Produce as output only the lines below starting at the line with "## Install heartbeat" and continuing through the line with "Download the heartbeat", each one exactly as written.

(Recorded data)

□ □ □ □ □ □ □

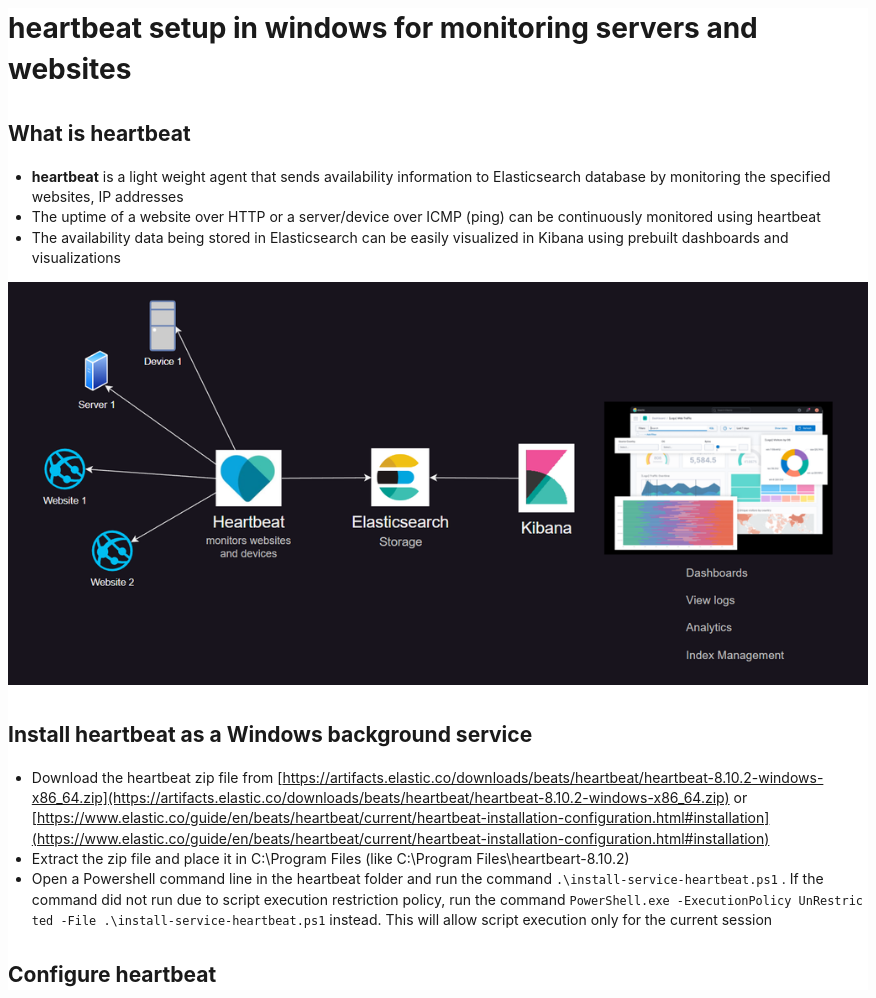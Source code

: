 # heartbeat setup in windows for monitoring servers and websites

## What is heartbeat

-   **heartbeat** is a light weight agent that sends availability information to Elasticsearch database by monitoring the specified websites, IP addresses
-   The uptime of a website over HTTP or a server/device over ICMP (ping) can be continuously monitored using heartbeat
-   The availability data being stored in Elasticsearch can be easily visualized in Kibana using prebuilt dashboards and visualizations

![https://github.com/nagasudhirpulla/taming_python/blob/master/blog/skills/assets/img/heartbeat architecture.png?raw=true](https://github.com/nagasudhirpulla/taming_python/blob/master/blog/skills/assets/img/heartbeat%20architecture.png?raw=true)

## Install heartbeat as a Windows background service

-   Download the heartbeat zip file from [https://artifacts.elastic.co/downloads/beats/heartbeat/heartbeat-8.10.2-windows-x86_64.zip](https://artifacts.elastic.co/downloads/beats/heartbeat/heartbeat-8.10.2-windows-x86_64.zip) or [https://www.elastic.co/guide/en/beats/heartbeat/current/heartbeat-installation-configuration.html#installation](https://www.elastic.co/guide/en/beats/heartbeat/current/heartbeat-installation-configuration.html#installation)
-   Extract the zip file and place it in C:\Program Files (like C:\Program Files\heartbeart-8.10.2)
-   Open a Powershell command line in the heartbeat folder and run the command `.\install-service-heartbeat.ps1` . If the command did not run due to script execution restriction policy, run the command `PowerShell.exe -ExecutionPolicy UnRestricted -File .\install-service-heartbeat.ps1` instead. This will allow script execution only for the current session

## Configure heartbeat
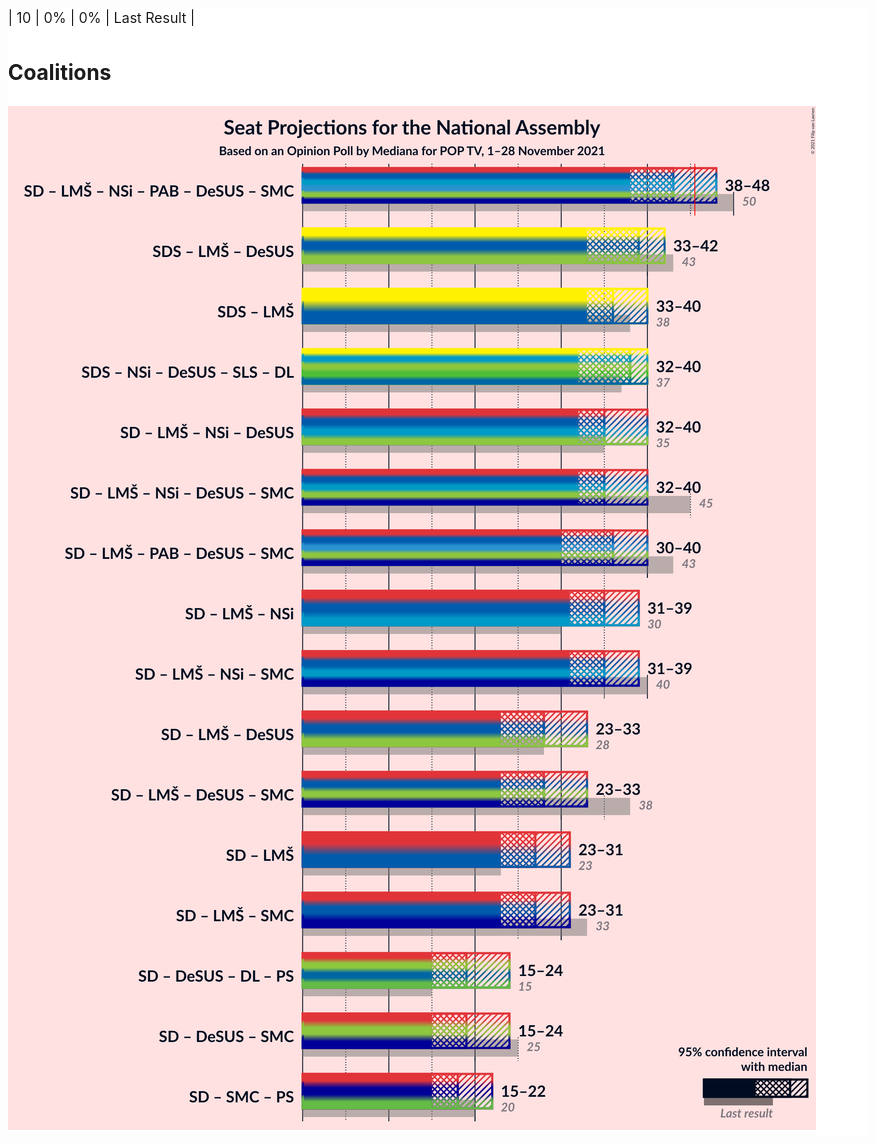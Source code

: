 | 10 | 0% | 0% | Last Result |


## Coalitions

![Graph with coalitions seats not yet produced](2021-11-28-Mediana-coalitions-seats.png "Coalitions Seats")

□ □ □ □ □ □ □

**Reply to the exercise**
## Install heartbeat as a Windows background service

-   Download the heartbeat zip file from [https://artifacts.elastic.co/downloads/beats/heartbeat/heartbeat-8.10.2-windows-x86_64.zip](https://artifacts.elastic.co/downloads/beats/heartbeat/heartbeat-8.10.2-windows-x86_64.zip) or [https://www.elastic.co/guide/en/beats/heartbeat/current/heartbeat-installation-configuration.html#installation](https://www.elastic.co/guide/en/beats/heartbeat/current/heartbeat-installation-configuration.html#installation)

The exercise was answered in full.